Руна смерти - Олег Курылев
Шрифт:
Интервал:
Закладка:
В тот день они перешли на «ты», не только не выпив на брудершафт, но даже не сговариваясь.
Придя к себе, Ротманн тут же в прихожей распечатал письмо, предварительно определив, что оно отправлено из Дрездена, и понял — шахматы на сегодня отменяются. Некая Магда Присс, медсестра из военного госпиталя, сообщала о его брате Зигфриде, лежащем с тяжелыми ранениями в палате номер четыре. Ротманн, готовый к такому или подобному известию, знал — он обязательно поедет, хотя и был почти уверен, что уже никогда не увидит Зигфрида живым. Почти уверен…

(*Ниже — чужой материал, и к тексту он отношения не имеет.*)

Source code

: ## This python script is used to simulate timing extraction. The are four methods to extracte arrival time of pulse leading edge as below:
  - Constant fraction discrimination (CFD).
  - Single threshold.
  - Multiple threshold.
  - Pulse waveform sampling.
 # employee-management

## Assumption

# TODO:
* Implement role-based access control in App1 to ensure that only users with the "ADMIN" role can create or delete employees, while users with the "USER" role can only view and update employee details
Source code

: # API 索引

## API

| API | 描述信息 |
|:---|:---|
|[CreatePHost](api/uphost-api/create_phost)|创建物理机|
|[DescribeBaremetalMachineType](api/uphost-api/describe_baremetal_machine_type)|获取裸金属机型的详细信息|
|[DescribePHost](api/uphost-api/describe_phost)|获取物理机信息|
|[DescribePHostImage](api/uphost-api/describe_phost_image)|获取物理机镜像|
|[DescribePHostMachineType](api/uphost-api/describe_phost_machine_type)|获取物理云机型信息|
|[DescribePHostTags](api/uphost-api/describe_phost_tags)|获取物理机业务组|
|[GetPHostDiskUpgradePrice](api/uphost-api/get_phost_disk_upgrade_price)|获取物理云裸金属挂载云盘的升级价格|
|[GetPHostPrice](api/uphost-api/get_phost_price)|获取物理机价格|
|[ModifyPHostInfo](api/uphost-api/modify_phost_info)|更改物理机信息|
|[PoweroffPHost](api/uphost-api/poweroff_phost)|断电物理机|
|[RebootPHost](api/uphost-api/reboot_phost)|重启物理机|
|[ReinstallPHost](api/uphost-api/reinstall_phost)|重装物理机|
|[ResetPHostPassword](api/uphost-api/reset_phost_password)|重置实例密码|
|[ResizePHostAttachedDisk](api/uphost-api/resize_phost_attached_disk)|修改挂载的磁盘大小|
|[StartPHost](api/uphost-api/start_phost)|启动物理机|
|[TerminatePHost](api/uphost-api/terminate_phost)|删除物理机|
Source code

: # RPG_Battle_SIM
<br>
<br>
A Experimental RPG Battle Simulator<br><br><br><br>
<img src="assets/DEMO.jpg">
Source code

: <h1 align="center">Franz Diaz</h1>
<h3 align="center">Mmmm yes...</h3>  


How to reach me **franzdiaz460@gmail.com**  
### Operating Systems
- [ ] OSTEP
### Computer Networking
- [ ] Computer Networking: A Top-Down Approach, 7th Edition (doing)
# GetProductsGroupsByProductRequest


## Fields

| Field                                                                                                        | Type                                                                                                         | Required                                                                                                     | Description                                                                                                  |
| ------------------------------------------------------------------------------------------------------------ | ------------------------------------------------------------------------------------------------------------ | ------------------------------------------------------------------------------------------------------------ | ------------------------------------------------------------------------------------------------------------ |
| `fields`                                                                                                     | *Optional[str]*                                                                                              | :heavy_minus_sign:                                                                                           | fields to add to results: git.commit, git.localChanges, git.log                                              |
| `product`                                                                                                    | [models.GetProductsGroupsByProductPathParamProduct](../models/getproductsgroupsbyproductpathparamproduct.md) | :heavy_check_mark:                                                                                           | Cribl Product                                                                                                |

21 января 1945 года гросс-адмирал Дениц отдал приказ приступить к выполнению плана «Ганнибал». В соответствии с этим планом все суда, имевшиеся в составе германского военного и гражданского флотов, которые находились в акватории Балтики, должны были принять участие в самой грандиозной морской эвакуации войск и гражданского населения, когда-либо планировавшейся в истории. Из Восточной Пруссии к берегам Северной Померании, Шлезвиг-Гольштейна и Дании им предстояло вывезти более двух миллионов человек.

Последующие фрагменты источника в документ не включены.